## Exercise
For each entry below, output it exactly as it stands.

------ Data listing

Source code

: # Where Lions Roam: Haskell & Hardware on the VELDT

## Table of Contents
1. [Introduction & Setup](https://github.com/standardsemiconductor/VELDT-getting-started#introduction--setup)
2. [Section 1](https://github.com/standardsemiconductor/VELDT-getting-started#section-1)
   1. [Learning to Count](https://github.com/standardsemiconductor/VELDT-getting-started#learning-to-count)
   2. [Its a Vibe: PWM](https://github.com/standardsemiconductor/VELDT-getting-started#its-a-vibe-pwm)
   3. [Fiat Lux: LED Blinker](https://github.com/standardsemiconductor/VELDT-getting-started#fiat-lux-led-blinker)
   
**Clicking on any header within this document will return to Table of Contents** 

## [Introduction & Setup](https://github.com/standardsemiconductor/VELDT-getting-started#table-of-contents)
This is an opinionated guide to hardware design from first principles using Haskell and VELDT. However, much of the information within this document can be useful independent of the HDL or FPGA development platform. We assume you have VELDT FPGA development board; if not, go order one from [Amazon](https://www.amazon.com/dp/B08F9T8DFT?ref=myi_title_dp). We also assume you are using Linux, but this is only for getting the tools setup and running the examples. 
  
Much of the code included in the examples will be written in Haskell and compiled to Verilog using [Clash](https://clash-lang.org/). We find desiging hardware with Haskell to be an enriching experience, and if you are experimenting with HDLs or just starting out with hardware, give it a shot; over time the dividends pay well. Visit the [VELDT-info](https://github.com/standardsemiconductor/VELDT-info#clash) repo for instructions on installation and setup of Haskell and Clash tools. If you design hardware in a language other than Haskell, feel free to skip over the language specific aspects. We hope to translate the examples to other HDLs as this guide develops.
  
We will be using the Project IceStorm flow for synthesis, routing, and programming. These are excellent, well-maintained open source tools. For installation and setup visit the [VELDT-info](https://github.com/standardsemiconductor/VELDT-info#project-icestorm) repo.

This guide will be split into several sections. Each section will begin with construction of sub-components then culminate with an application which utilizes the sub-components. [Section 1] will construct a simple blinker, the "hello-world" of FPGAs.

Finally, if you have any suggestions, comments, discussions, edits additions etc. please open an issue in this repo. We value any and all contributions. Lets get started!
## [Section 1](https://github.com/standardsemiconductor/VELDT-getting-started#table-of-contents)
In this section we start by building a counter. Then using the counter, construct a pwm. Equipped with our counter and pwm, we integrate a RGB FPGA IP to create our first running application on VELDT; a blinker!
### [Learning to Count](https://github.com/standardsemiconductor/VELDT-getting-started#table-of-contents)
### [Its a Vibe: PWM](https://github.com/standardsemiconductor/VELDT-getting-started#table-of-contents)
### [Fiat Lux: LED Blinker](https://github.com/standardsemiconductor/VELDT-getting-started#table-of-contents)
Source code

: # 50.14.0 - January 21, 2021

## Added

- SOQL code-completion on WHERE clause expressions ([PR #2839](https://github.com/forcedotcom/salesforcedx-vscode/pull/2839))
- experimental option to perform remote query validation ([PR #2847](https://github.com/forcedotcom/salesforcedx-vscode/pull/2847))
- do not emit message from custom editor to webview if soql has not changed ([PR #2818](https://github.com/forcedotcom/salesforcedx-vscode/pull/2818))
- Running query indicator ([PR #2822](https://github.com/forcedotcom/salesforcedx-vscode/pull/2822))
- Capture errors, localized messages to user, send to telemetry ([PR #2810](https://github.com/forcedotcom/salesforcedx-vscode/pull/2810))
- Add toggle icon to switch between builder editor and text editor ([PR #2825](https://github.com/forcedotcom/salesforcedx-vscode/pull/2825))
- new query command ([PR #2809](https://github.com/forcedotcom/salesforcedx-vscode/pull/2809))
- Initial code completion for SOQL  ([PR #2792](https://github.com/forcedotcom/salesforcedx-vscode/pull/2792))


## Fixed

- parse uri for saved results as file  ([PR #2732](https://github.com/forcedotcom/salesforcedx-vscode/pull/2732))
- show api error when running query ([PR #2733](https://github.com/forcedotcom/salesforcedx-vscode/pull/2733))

------------

## Answer to the problem
Source code

: # Where Lions Roam: Haskell & Hardware on the VELDT

## Table of Contents
1. [Introduction & Setup](https://github.com/standardsemiconductor/VELDT-getting-started#introduction--setup)
2. [Section 1](https://github.com/standardsemiconductor/VELDT-getting-started#section-1)
   1. [Learning to Count](https://github.com/standardsemiconductor/VELDT-getting-started#learning-to-count)
   2. [Its a Vibe: PWM](https://github.com/standardsemiconductor/VELDT-getting-started#its-a-vibe-pwm)
   3. [Fiat Lux: LED Blinker](https://github.com/standardsemiconductor/VELDT-getting-started#fiat-lux-led-blinker)
   
**Clicking on any header within this document will return to Table of Contents** 

## [Introduction & Setup](https://github.com/standardsemiconductor/VELDT-getting-started#table-of-contents)
This is an opinionated guide to hardware design from first principles using Haskell and VELDT. However, much of the information within this document can be useful independent of the HDL or FPGA development platform. We assume you have VELDT FPGA development board; if not, go order one from [Amazon](https://www.amazon.com/dp/B08F9T8DFT?ref=myi_title_dp). We also assume you are using Linux, but this is only for getting the tools setup and running the examples. 
  
Much of the code included in the examples will be written in Haskell and compiled to Verilog using [Clash](https://clash-lang.org/). We find desiging hardware with Haskell to be an enriching experience, and if you are experimenting with HDLs or just starting out with hardware, give it a shot; over time the dividends pay well. Visit the [VELDT-info](https://github.com/standardsemiconductor/VELDT-info#clash) repo for instructions on installation and setup of Haskell and Clash tools. If you design hardware in a language other than Haskell, feel free to skip over the language specific aspects. We hope to translate the examples to other HDLs as this guide develops.
  
We will be using the Project IceStorm flow for synthesis, routing, and programming. These are excellent, well-maintained open source tools. For installation and setup visit the [VELDT-info](https://github.com/standardsemiconductor/VELDT-info#project-icestorm) repo.

This guide will be split into several sections. Each section will begin with construction of sub-components then culminate with an application which utilizes the sub-components. [Section 1] will construct a simple blinker, the "hello-world" of FPGAs.

Finally, if you have any suggestions, comments, discussions, edits additions etc. please open an issue in this repo. We value any and all contributions. Lets get started!
## [Section 1](https://github.com/standardsemiconductor/VELDT-getting-started#table-of-contents)
In this section we start by building a counter. Then using the counter, construct a pwm. Equipped with our counter and pwm, we integrate a RGB FPGA IP to create our first running application on VELDT; a blinker!
### [Learning to Count](https://github.com/standardsemiconductor/VELDT-getting-started#table-of-contents)
### [Its a Vibe: PWM](https://github.com/standardsemiconductor/VELDT-getting-started#table-of-contents)
### [Fiat Lux: LED Blinker](https://github.com/standardsemiconductor/VELDT-getting-started#table-of-contents)
Source code

: # 50.14.0 - January 21, 2021

## Added

- SOQL code-completion on WHERE clause expressions ([PR #2839](https://github.com/forcedotcom/salesforcedx-vscode/pull/2839))
- experimental option to perform remote query validation ([PR #2847](https://github.com/forcedotcom/salesforcedx-vscode/pull/2847))
- do not emit message from custom editor to webview if soql has not changed ([PR #2818](https://github.com/forcedotcom/salesforcedx-vscode/pull/2818))
- Running query indicator ([PR #2822](https://github.com/forcedotcom/salesforcedx-vscode/pull/2822))
- Capture errors, localized messages to user, send to telemetry ([PR #2810](https://github.com/forcedotcom/salesforcedx-vscode/pull/2810))
- Add toggle icon to switch between builder editor and text editor ([PR #2825](https://github.com/forcedotcom/salesforcedx-vscode/pull/2825))
- new query command ([PR #2809](https://github.com/forcedotcom/salesforcedx-vscode/pull/2809))
- Initial code completion for SOQL  ([PR #2792](https://github.com/forcedotcom/salesforcedx-vscode/pull/2792))


## Fixed

- parse uri for saved results as file  ([PR #2732](https://github.com/forcedotcom/salesforcedx-vscode/pull/2732))
- show api error when running query ([PR #2733](https://github.com/forcedotcom/salesforcedx-vscode/pull/2733))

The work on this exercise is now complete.